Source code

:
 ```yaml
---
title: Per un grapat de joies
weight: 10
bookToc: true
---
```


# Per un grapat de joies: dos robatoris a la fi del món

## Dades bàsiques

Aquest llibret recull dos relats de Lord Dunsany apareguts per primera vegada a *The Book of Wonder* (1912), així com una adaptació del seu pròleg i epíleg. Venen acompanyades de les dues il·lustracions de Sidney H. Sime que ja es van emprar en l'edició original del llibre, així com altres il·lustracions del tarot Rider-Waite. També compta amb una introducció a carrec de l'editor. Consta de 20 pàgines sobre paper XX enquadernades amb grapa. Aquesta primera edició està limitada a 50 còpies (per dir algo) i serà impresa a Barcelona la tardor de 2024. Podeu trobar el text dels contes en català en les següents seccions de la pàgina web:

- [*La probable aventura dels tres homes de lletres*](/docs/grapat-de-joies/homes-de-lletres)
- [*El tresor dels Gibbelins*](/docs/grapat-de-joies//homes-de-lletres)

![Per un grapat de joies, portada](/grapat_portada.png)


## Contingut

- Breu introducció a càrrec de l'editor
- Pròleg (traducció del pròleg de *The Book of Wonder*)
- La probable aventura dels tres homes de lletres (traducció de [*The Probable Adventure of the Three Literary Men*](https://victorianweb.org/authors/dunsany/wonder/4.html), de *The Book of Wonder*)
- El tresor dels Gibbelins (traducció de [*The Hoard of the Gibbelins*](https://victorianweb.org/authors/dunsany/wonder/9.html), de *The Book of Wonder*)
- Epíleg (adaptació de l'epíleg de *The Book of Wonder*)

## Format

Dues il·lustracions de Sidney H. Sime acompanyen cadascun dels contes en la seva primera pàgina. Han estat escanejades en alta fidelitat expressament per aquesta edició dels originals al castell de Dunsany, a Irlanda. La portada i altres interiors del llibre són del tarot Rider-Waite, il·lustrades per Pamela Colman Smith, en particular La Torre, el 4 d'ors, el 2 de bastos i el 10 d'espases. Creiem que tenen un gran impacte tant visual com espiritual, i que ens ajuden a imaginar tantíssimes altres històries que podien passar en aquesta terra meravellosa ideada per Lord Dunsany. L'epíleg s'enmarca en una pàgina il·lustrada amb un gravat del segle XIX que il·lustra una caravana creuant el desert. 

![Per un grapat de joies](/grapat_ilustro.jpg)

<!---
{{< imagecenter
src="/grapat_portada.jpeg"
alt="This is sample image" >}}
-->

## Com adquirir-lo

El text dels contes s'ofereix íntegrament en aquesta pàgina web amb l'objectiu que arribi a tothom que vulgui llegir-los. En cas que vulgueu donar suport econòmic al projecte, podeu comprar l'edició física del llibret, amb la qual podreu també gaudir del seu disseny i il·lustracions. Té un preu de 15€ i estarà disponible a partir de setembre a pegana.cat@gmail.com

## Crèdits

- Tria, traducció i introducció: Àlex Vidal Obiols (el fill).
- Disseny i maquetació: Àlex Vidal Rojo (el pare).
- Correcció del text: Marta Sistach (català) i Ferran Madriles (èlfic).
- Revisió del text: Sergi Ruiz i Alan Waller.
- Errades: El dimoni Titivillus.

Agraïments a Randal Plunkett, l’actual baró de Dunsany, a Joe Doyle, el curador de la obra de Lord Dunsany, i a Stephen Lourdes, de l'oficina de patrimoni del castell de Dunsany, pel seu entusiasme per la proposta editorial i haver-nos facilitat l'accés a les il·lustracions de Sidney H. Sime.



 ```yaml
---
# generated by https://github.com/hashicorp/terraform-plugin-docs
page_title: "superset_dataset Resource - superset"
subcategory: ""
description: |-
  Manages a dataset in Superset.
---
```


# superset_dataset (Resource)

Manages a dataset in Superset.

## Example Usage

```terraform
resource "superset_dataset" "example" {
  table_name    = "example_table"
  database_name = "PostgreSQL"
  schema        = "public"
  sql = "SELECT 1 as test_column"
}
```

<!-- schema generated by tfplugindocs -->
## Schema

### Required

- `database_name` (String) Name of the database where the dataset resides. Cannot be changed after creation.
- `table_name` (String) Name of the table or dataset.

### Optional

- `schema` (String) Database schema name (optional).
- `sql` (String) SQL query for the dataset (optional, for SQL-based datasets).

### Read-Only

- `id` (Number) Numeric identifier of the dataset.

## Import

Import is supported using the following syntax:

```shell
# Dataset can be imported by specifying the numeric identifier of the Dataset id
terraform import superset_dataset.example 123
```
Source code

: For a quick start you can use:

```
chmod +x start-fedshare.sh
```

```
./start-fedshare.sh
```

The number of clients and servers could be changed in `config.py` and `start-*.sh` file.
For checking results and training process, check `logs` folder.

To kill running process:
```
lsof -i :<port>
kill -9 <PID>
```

* * *

◆ **What is needed**
Give an exact copy of the lines from the one with "table or dataset." through the end of the entries, both ends included.

◆ **Written response**
- `table_name` (String) Name of the table or dataset.

### Optional

- `schema` (String) Database schema name (optional).
- `sql` (String) SQL query for the dataset (optional, for SQL-based datasets).

### Read-Only

- `id` (Number) Numeric identifier of the dataset.

## Import

Import is supported using the following syntax:

```shell
# Dataset can be imported by specifying the numeric identifier of the Dataset id
terraform import superset_dataset.example 123
```
Source code

: For a quick start you can use:

```
chmod +x start-fedshare.sh
```

```
./start-fedshare.sh
```

The number of clients and servers could be changed in `config.py` and `start-*.sh` file.
For checking results and training process, check `logs` folder.

To kill running process:
```
lsof -i :<port>
kill -9 <PID>
```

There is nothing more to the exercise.